DIE HOHEN VERTRAGSPARTEIEN —

IN DEM WUNSCH sicherzustellen, dass die Entscheidungen in der Union so bürgernah wie möglich getroffen werden,

ENTSCHLOSSEN, die Bedingungen für die Anwendung der in Artikel I‑11 der Verfassung verankerten Grundsätze der Subsidiarität und der Verhältnismäßigkeit festzulegen und ein System zur Kontrolle der Anwendung dieser Grundsätze zu schaffen —

SIND über folgende Bestimmungen ÜBEREINGEKOMMEN, die dem Vertrag über eine Verfassung für Europa beigefügt sind:

Artikel 1

Jede Institution trägt stets für die Einhaltung der in Artikel I‑11 der Verfassung niedergelegten Grundsätze der Subsidiarität und der Verhältnismäßigkeit Sorge.

Artikel 2

Die Kommission führt umfangreiche Anhörungen durch, bevor sie einen Europäischen Gesetzgebungsakt vorschlägt. Dabei ist gegebenenfalls der regionalen und lokalen Bedeutung der in Betracht gezogenen Maßnahmen Rechnung zu tragen. In außergewöhnlich dringenden Fällen führt die Kommission keine Konsultationen durch. Sie begründet dies in ihrem Vorschlag.

Artikel 3

Im Sinne dieses Protokolls bezeichnet "Entwurf eines Europäischen Gesetzgebungsaktes" die Vorschläge der Kommission, die Initiativen einer Gruppe von Mitgliedstaaten, die Initiativen des Europäischen Parlaments, die Anträge des Gerichtshofs, die Empfehlungen der Europäischen Zentralbank und die Anträge der Europäischen Investitionsbank, die den Erlass eines Europäischen Gesetzgebungsaktes zum Ziel haben.

Artikel 4

Die Kommission leitet ihre Entwürfe für Europäische Gesetzgebungsakte und ihre geänderten Entwürfe den nationalen Parlamenten und dem Unionsgesetzgeber gleichzeitig zu.

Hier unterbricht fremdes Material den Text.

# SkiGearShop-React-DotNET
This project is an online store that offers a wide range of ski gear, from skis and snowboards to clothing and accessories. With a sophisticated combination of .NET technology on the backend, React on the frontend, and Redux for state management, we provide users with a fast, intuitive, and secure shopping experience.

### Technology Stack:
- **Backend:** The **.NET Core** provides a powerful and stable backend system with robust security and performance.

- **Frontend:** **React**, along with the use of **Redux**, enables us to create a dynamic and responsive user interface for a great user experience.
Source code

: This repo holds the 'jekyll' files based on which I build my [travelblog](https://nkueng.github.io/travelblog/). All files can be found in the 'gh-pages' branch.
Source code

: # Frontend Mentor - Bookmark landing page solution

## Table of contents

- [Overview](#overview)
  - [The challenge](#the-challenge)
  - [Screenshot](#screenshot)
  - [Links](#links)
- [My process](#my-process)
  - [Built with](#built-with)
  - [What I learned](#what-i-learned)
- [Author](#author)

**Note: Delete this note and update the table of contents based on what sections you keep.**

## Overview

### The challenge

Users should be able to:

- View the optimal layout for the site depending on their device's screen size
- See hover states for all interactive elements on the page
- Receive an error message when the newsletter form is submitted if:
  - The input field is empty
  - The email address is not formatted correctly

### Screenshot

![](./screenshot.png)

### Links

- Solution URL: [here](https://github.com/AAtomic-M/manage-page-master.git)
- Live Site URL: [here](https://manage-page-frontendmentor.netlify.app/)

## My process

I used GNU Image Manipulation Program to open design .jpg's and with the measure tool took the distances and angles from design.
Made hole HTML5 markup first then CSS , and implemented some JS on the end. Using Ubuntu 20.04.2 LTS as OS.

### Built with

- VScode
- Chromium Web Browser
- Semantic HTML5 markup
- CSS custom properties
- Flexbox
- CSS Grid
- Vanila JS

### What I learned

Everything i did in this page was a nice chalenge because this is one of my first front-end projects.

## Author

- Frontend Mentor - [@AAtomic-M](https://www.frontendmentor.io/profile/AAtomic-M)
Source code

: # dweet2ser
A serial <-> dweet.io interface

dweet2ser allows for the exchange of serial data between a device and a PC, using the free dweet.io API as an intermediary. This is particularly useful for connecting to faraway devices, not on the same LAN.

Das Europäische Parlament leitet seine Entwürfe von Europäischen Gesetzgebungsakten sowie seine geänderten Entwürfe den nationalen Parlamenten zu.

Der Rat leitet die von einer Gruppe von Mitgliedstaaten, vom Gerichtshof, von der Europäischen Zentralbank oder von der Europäischen Investitionsbank vorgelegten Entwürfe von Europäischen Gesetzgebungsakten sowie die geänderten Entwürfe den nationalen Parlamenten zu.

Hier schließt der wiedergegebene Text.